[Given data Boundary: Start]

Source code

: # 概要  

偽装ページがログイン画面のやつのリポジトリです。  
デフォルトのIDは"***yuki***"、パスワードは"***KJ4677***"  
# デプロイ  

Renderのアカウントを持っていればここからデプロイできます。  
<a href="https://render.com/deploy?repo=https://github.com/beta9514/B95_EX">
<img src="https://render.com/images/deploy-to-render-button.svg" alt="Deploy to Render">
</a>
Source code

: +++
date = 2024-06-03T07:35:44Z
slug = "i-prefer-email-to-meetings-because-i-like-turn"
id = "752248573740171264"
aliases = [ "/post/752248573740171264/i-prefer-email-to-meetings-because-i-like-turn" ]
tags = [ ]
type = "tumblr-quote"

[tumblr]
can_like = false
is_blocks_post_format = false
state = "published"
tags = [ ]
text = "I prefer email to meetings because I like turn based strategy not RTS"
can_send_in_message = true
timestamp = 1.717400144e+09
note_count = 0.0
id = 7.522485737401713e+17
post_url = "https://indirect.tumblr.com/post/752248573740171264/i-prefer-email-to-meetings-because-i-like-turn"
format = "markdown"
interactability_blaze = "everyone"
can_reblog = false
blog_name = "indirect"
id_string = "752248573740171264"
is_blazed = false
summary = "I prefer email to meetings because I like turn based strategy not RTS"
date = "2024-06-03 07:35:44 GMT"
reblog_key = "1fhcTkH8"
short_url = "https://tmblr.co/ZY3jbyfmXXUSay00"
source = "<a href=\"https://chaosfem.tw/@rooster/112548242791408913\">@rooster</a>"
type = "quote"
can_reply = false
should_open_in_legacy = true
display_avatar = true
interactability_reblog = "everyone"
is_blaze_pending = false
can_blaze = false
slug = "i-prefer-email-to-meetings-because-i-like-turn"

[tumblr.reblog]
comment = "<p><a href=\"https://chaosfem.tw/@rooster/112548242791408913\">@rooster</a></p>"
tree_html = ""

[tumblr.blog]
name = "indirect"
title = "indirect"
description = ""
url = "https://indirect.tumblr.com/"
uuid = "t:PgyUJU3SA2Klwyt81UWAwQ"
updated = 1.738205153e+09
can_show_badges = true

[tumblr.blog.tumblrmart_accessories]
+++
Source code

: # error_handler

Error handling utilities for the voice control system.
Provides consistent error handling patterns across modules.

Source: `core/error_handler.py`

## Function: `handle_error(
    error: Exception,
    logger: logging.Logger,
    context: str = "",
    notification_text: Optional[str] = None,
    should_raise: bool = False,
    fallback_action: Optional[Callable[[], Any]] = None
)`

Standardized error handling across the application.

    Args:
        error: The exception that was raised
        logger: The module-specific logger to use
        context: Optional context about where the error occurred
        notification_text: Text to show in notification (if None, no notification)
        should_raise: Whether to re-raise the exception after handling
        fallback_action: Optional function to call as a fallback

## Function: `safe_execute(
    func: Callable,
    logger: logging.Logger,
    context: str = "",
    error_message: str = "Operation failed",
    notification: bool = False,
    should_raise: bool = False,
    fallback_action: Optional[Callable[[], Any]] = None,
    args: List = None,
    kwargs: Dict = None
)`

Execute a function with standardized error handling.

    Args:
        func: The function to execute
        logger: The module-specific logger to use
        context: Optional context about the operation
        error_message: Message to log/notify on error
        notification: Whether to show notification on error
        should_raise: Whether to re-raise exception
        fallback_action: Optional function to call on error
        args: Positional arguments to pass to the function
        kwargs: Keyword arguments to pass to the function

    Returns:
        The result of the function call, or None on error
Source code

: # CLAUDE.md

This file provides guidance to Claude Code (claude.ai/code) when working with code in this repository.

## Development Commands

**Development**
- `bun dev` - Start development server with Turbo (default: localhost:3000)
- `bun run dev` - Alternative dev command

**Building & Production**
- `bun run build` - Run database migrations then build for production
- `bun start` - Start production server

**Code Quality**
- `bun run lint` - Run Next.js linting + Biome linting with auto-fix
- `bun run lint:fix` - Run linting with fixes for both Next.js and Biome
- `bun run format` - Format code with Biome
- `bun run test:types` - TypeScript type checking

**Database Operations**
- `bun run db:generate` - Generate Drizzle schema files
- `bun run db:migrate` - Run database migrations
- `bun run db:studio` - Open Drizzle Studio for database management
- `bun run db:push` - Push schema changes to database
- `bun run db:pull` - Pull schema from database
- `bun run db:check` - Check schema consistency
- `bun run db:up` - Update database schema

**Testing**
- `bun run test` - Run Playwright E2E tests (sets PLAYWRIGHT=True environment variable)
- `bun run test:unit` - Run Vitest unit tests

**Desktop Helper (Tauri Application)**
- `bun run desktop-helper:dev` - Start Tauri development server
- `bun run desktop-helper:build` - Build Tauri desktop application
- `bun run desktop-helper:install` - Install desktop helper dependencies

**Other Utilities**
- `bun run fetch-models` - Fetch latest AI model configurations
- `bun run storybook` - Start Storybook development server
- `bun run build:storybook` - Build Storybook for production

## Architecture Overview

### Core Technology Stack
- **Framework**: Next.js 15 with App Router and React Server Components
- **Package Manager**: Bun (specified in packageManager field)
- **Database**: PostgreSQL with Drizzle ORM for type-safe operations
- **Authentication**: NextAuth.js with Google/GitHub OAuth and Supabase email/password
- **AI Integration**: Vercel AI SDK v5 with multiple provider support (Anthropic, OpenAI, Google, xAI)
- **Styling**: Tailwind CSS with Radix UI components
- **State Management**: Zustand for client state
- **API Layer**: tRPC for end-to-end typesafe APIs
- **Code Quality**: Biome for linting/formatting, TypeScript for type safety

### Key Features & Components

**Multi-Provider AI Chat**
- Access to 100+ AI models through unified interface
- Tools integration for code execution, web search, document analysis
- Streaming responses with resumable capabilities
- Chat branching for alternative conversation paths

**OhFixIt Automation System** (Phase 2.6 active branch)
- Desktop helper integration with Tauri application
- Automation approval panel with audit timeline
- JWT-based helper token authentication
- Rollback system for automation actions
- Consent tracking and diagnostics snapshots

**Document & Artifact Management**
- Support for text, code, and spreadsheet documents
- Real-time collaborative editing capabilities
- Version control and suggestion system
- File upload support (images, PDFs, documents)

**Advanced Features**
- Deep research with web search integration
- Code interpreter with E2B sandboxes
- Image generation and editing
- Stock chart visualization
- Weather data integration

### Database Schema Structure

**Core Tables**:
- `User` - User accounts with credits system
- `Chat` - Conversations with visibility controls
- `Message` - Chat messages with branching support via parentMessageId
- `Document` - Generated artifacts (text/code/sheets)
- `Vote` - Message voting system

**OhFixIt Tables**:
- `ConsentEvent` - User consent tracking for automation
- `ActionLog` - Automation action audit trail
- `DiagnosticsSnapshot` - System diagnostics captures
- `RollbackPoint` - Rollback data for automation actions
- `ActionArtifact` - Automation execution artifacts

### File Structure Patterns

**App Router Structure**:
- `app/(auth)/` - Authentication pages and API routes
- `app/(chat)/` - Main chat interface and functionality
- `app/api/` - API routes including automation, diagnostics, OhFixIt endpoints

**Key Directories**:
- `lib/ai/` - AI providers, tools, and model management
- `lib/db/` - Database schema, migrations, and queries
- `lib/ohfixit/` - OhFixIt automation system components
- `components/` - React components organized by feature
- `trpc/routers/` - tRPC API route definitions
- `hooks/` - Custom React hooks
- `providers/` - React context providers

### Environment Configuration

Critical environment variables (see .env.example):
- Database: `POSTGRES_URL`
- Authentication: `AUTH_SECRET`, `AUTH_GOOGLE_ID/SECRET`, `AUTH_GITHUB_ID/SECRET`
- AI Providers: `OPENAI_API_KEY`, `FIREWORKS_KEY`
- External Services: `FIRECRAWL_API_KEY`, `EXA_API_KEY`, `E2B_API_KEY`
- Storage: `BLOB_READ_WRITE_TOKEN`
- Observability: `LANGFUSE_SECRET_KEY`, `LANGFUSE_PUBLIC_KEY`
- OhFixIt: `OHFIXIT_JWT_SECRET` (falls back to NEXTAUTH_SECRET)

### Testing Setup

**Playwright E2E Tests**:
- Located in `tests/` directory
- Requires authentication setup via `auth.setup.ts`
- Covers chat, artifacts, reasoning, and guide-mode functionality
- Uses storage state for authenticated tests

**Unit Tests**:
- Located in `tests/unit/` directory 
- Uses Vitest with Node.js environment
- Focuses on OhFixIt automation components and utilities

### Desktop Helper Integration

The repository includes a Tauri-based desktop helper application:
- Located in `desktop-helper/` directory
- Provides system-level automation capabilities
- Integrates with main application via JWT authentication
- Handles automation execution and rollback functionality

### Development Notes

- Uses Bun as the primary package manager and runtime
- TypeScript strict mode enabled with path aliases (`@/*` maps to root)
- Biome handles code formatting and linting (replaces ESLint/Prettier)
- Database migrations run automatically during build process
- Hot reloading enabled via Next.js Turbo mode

[Given data Boundary: End]

◆ Work order
The answer must consist of every line above that holds the string "chaosfem", copied exactly.

◆ Answer section
source = "<a href=\"https://chaosfem.tw/@rooster/112548242791408913\">@rooster</a>"
comment = "<p><a href=\"https://chaosfem.tw/@rooster/112548242791408913\">@rooster</a></p>"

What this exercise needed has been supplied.